Koleksi yang dimiliki museum ini sangat beragam, mulai dari alat-alat tradisional seperti perabot rumah tangga dan alat pertanian, hingga perlengkapan pengolahan obat-obatan tradisional. Tak hanya itu, beberapa barang elektronik dari era dahulu yang kini sudah jarang ditemukan juga dipamerkan, memberikan gambaran jelas tentang perkembangan teknologi yang pernah ada di tengah masyarakat Sasak.
Semua koleksi ini diperoleh tidak hanya melalui usaha pribadi Sanusi, tetapi juga melalui sumbangan dari masyarakat yang tergerak untuk mendukung dedikasi dan komitmennya.

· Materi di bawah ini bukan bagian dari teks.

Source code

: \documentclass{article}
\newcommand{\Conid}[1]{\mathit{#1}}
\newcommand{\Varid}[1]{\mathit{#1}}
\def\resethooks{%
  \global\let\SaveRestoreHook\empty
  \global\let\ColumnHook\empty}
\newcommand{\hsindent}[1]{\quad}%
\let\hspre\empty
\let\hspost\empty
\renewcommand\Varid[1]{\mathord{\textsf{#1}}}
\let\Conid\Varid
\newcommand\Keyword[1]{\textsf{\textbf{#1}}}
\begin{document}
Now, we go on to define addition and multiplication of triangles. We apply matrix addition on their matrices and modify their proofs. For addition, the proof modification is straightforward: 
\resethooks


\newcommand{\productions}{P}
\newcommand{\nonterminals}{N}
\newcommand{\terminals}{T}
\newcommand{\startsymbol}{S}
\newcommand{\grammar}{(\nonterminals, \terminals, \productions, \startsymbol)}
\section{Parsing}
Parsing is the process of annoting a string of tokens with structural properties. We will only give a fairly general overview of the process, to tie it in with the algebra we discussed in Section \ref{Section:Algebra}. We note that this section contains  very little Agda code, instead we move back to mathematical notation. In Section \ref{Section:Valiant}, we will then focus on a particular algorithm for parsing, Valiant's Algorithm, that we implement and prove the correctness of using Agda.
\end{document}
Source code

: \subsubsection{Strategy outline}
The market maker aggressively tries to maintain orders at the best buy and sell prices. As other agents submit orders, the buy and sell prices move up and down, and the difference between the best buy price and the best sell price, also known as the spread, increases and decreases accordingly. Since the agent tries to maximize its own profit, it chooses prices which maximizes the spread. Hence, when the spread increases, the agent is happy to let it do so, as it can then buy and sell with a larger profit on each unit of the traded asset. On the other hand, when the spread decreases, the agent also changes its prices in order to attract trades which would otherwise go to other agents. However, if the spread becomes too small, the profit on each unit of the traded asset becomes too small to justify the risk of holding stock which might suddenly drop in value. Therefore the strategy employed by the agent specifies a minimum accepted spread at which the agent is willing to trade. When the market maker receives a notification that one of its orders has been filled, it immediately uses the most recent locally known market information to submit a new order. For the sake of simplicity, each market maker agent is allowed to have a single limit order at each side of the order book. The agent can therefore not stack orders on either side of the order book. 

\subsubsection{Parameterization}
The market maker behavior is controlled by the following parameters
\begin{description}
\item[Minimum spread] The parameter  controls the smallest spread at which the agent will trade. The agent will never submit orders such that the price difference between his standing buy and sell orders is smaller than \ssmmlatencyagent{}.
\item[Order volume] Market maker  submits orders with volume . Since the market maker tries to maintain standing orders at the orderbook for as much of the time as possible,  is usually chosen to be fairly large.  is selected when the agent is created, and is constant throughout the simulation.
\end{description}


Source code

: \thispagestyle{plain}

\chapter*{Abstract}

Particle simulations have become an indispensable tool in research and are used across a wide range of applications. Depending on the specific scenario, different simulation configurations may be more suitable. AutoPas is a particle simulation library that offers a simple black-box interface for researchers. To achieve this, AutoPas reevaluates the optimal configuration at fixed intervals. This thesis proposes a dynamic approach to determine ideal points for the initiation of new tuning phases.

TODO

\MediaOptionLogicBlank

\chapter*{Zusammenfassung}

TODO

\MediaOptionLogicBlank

Kepala MAN Lombok Barat, H. Abdul Azis Faradi, sangat mengapresiasi usaha Sanusi dalam memelihara budaya lokal yang menjadi identitas etnis Sasak. Ia menekankan pentingnya pengenalan dan pemahaman budaya daerah bagi generasi muda dan pelajar sebagai bagian dari pendidikan. Di tengah modernisasi yang cepat, memiliki pengetahuan tentang warisan budaya menjadi hal yang tak ternilai, dan peran museum ini sangat penting sebagai media edukasi.
"Apa yang dilakukan bapak Sanusi patut dicontoh dan mendapatkan dukungan dari Pemerintah Daerah Lombok Barat, termasuk Dinas Kebudayaan setempat. Kita perlu menjaga dan mengenalkan budaya kita kepada anak-anak, agar mereka tidak hanya menjadi konsumen budaya asing, tetapi juga menjadi pelestari budaya lokal," tandas H. Abdul Azis Faradi.
Dalam konteks pendidikan, museum ini tidak hanya berfungsi sebagai tempat untuk melihat koleksi, tetapi juga sebagai ruang belajar. Para pelajar dapat berinteraksi langsung dengan benda-benda bersejarah, mendengar cerita di balik koleksi tersebut, dan memahami makna penting dari pelestarian budaya. Ini menjadi langkah strategis yang harus didorong dalam kurikulum pendidikan agar generasi muda menyadari pentingnya mempertahankan budaya mereka sendiri di tengah globalisasi yang semakin mendalam.